I am only grateful that my experience of depression is such that I direct all of the negativity inward. I am my chosen victim, and I really do try to make other people's lives easier. My ungrateful family would also cheerfully explain to you that I was just like my mother, a self-medicating drunkard who brought about her own doom. It's true that my mother grew up in the same cortisol brain-bath that I did, thanks to her mother, who was a true demon in human form, but my mother drank exponentially more than I ever have, my God, the woman was an all day drinker who went through more than a case a week, and she also was a vicious woman who directed all of her negativity outward, mostly onto the people closest to her. She lived to make other people miserable. It was her only fun. When she died, I breathed a sigh of relief.
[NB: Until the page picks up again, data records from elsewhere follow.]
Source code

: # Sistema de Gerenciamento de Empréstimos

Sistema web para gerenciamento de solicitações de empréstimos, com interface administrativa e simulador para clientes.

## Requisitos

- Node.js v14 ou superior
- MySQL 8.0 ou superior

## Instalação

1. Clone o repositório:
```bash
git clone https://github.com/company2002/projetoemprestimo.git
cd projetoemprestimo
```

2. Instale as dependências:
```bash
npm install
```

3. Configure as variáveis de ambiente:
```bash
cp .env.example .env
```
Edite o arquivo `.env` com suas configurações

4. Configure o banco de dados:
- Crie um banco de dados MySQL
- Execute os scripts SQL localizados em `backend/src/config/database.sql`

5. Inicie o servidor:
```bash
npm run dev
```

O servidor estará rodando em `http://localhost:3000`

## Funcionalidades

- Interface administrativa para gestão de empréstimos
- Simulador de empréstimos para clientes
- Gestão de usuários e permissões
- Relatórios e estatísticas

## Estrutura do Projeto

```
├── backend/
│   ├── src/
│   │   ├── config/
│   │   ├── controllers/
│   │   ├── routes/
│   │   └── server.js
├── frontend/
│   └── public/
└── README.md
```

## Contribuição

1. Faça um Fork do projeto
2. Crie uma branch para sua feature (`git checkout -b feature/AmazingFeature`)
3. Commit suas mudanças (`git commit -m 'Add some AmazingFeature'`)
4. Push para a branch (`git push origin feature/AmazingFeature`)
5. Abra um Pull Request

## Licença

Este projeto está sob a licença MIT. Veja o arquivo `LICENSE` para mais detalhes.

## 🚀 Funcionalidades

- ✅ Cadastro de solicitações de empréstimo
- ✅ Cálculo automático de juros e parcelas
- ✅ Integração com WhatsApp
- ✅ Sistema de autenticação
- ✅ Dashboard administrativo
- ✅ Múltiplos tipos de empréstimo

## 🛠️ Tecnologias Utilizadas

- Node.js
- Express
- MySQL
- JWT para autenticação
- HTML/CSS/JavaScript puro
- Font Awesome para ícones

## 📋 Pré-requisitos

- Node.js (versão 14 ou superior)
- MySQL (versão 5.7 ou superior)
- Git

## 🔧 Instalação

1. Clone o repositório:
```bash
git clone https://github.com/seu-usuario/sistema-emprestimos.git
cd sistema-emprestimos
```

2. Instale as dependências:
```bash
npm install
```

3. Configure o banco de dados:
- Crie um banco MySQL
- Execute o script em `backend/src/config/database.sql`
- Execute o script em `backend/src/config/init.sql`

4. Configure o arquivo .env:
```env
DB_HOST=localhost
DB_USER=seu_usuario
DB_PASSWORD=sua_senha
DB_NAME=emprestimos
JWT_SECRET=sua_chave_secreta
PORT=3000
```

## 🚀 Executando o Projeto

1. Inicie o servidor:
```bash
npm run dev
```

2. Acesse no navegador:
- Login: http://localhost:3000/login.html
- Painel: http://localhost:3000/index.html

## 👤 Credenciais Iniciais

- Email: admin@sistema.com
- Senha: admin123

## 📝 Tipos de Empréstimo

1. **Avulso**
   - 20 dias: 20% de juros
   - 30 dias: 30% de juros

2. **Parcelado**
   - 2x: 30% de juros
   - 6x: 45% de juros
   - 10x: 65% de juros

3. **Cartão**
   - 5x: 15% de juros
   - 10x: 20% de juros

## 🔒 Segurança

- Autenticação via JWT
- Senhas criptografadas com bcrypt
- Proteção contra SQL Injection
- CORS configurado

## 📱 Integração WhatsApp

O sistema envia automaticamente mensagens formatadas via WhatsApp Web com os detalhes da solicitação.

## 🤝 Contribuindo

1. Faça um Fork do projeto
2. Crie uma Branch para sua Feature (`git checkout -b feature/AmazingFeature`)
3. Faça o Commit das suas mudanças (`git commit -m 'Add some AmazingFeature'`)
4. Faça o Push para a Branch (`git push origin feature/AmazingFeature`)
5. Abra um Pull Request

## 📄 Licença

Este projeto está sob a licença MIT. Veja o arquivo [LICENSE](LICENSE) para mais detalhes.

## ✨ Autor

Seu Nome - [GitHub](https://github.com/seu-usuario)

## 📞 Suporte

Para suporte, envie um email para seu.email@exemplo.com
As usual, I am a mass of contradictions. I am a vortex of negative energy, it's true, but I also readily acknowledge that I have been a generally lucky man. Most people perceive me as a polite, charming man, a bit garrulous perhaps but with some good stories to tell. I raised two fine sons. I'm very proud of them even if they are less than warm and loving to me now. I have always had friends, and they have often been instrumental in helping me to obtain employment. I was lucky with my first wife, too. She was a perfect fit for the job. Great breadwinner, great mom, great where the rubber meets the road. When she kicked me out, I was lucky to come down on my feet in a good situation. I own a nice condo in Bangkok, and my second wife is a real gem. (Age appropriate, BTW. I'm no cradle robber.) I have always been interested in things, just any old thing, and I can honestly say that I have never been bored. I am still a voracious reader, books, I mean, fiction and non-fiction, and scholarly articles. Things could be much, much worse.

I still get the clench. I had one today in a restaurant; had one at the dentist on Saturday. I kept them both rather quiet, which is good. I'll probably go back to the restaurant, after a month or so, but I will be dumping the dentist. Somebody needs to explain to her the difference between a customer and a patient. Trying to get a cab in my neighborhood these days would give anyone a clench. I just thank God that I'm not in that machine-gun clench like the first year after my father died, when it was every ten minutes, being reminded of some terrible memory, and folding up like a cheap tent at the thought of it. “But I was a good boy!” At least that's over with.

If it took a couple of cocktails to accomplish that, so be it. When I die, please do not be sad, but also please do not blame the whole thing on me. I will have been overtaken by events not entirely of my own making.